(Beginning of Exercise materials)

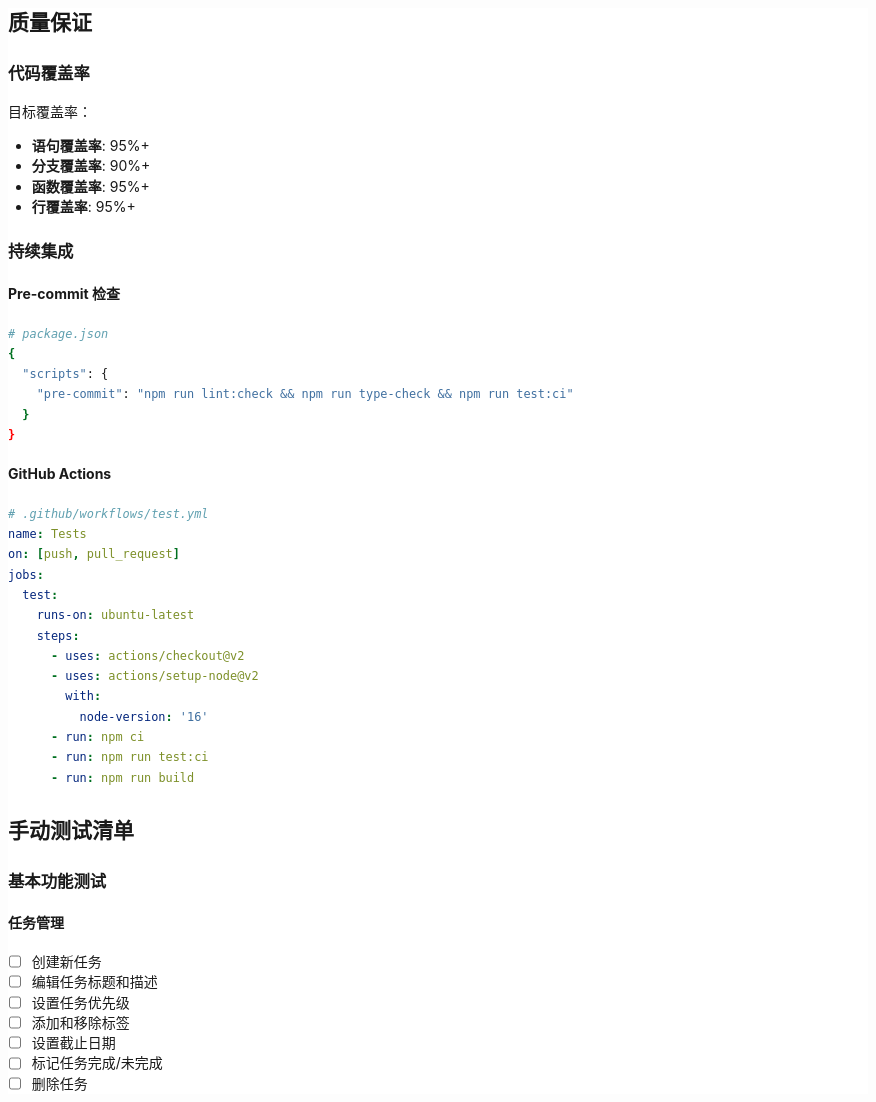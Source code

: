 ## 质量保证

### 代码覆盖率

目标覆盖率：

- **语句覆盖率**: 95%+
- **分支覆盖率**: 90%+
- **函数覆盖率**: 95%+
- **行覆盖率**: 95%+

### 持续集成

#### Pre-commit 检查

```bash
# package.json
{
  "scripts": {
    "pre-commit": "npm run lint:check && npm run type-check && npm run test:ci"
  }
}
```

#### GitHub Actions

```yaml
# .github/workflows/test.yml
name: Tests
on: [push, pull_request]
jobs:
  test:
    runs-on: ubuntu-latest
    steps:
      - uses: actions/checkout@v2
      - uses: actions/setup-node@v2
        with:
          node-version: '16'
      - run: npm ci
      - run: npm run test:ci
      - run: npm run build
```

## 手动测试清单

### 基本功能测试

#### 任务管理

- [ ] 创建新任务
- [ ] 编辑任务标题和描述
- [ ] 设置任务优先级
- [ ] 添加和移除标签
- [ ] 设置截止日期
- [ ] 标记任务完成/未完成
- [ ] 删除任务
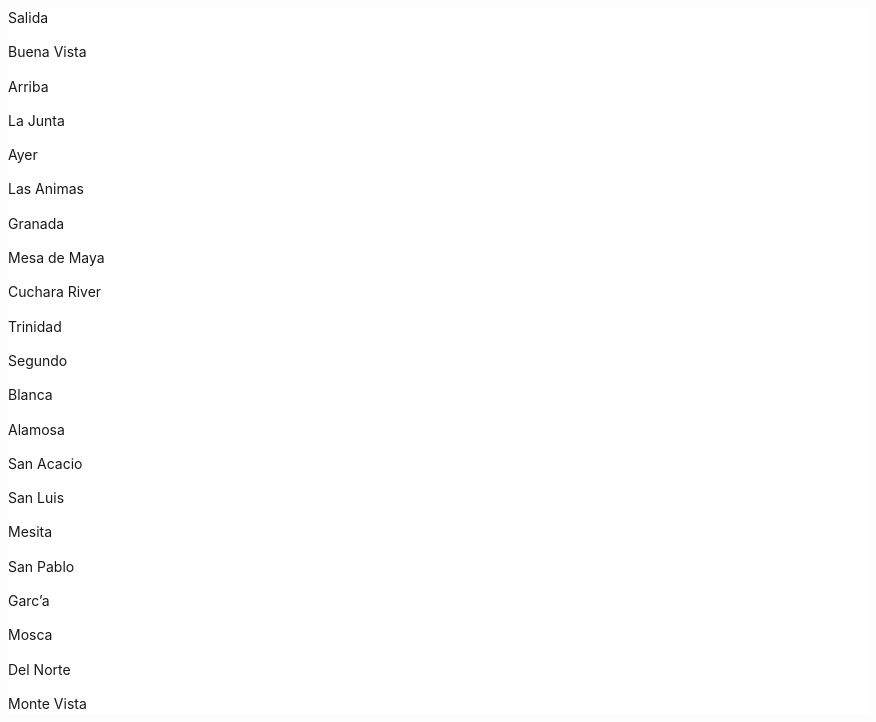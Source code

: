 <p>
Salida
</p>
<p>
Buena Vista
</p>
<p>
Arriba
</p>
<p>
La Junta
</p>
<p>
Ayer
</p>
<p>
Las Animas
</p>
<p>
Granada
</p>
<p>
Mesa de Maya
</p>
<p>
Cuchara River
</p>
<p>
Trinidad
</p>
<p>
Segundo
</p>
<p>
Blanca
</p>
<p>
Alamosa
</p>
<p>
San Acacio
</p>
<p>
San Luis
</p>
<p>
Mesita
</p>
<p>
San Pablo
</p>
<p>
Garc’a
</p>
<p>
Mosca
</p>
<p>
Del Norte
</p>
<p>
Monte Vista
</p>
<p>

(End of Exercise materials)

What is required = Whenever the word "commit" occurs in a line of the records, that line counts once; state the total alone.

Response = 2